Tracy was silent for a moment. Spiegel watched her breath cloud the air, as if her unspoken thoughts had been made palpable, like a series of scalloped balloons in a comic strip.

“I mean, if anything happens to him while he’s out of the country,” Tracy said, “you’re screwed, too.”

Spiegel helped Tracy brush the light dusting of snow off the flat windshield and side mirror. Ice had clotted the trigger-grip handles, and he had to squeeze hard to pop open the passenger door. Tracy tossed her stack of flyers onto the cluttered backseat.

“You’re right,” Spiegel said, as he sat down in the car. His knees bumped the dash, and his breath frosted against the window.

“You’re trying to keep clean, aren’t you?” Tracy said. She turned to him, and reached out her gloved hand. “That’s okay,” she said. “You probably want to be able to go back home.
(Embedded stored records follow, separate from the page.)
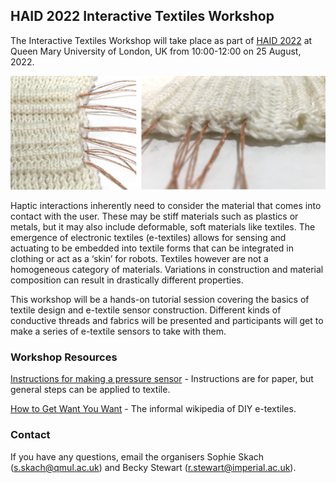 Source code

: ## HAID 2022 Interactive Textiles Workshop

The Interactive Textiles Workshop will take place as part of [HAID 2022](https://haid2022.qmul.ac.uk/registration/) at Queen Mary University of London, UK from 10:00-12:00 on 25 August, 2022.

![Photo of knit textiles with conductive thread placed within it.](./img/wiring_suggestion.jpg)

Haptic interactions inherently need to consider the material that comes into contact with the user. These may be stiff materials such as plastics or metals, but it may also include deformable, soft materials like textiles. The emergence of electronic textiles (e-textiles) allows for sensing and actuating to be embedded into textile forms that can be integrated in clothing or act as a ‘skin’ for robots. Textiles however are not a homogeneous category of materials. Variations in construction and material composition can result in drastically different properties. 

This workshop will be a hands-on tutorial session covering the basics of textile design and e-textile sensor construction. Different kinds of conductive threads and fabrics will be presented and participants will get to make a series of e-textile sensors to take with them.

### Workshop Resources

[Instructions for making a pressure sensor](https://embelashed.org/paper/sensors/pressure.html) - Instructions are for paper, but general steps can be applied to textile.

[How to Get Want You Want](https://www.kobakant.at/DIY/) - The informal wikipedia of DIY e-textiles.


### Contact

If you have any questions, email the organisers Sophie Skach (s.skach@qmul.ac.uk) and Becky Stewart (r.stewart@imperial.ac.uk).
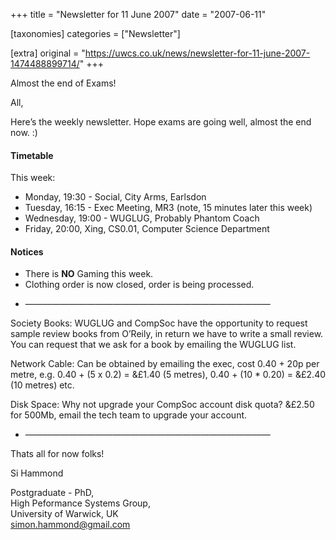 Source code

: +++
title = "Newsletter for 11 June 2007"
date = "2007-06-11"

[taxonomies]
categories = ["Newsletter"]

[extra]
original = "https://uwcs.co.uk/news/newsletter-for-11-june-2007-1474488899714/"
+++

Almost the end of Exams\!

All,

Here’s the weekly newsletter. Hope exams are going well, almost the end now. :)

#### Timetable

This week:

  - Monday, 19:30 - Social, City Arms, Earlsdon
  - Tuesday, 16:15 - Exec Meeting, MR3 (note, 15 minutes later this week)
  - Wednesday, 19:00 - WUGLUG, Probably Phantom Coach
  - Friday, 20:00, Xing, CS0.01, Computer Science Department

#### Notices

  - There is **NO** Gaming this week.
  - Clothing order is now closed, order is being processed.

<!-- end list -->

  - ————————————————————————————

Society Books: WUGLUG and CompSoc have the opportunity to request sample review books from O’Reily, in return we have to write a small review. You can request that we ask for a book by emailing the WUGLUG list.

Network Cable: Can be obtained by emailing the exec, cost 0.40 + 20p per metre, e.g. 0.40 + (5 x 0.2) = &£1.40 (5 metres), 0.40 + (10 \* 0.20) = &£2.40 (10 metres) etc.

Disk Space: Why not upgrade your CompSoc account disk quota? &£2.50 for 500Mb, email the tech team to upgrade your account.

  - ————————————————————————————

Thats all for now folks\!

Si Hammond

Postgraduate - PhD,  
High Peformance Systems Group,  
University of Warwick, UK  
simon.hammond@gmail.com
We should respect that. We shouldn’t fuck it up for you.”

“I’ll do what I have to do,” Spiegel said. “Right now, I’m in your hands. Until Aaronson comes back, I’m going nowhere. I’ll have no papers, my own or anybody else’s. In the eyes of the law, I won’t even exist.”

“I’m Nobody. Who are you?” Tracy said.

“Are you—Nobody—Too?” Spiegel answered.

Tracy smiled. “You know that poem. Great.” She turned the key. The engine cranked and sputtered and started up.
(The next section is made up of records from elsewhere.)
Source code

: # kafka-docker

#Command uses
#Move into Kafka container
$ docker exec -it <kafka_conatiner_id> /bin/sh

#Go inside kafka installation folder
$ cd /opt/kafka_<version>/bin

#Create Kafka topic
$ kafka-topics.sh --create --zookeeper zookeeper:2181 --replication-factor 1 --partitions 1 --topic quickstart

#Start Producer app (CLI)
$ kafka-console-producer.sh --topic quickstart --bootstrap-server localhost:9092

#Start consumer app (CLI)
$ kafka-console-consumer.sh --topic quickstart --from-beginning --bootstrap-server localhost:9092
“Yeah, I was an English major, once upon a time,” Spiegel said. He tried to remember the rest of the poem. “Then there’s a pair of us?/Don’t tell!” That was as far as he could get. As they rode in silence toward the lights of Flogsta, Spiegel thought that maybe if he held still for long enough he could disappear, like his frozen exhalations, vanishing into the clear, dark air.

5

The sink was filled
with snails soaking in water, and Jorge was involved with them up to his elbows. He swished them around in the grime, agitating the shells, cracking them against one another and against the stainless steel, and every couple of minutes he would pull up the drain and the sandy sludge would be sucked away with a huge slurp. Then he would refill the basin with a cascade of fresh, hot water that tumbled over the live snails and rattled them like chattering teeth. It was hard to talk above the noise.

“What makes you think she’ll eat these?” Spiegel shouted.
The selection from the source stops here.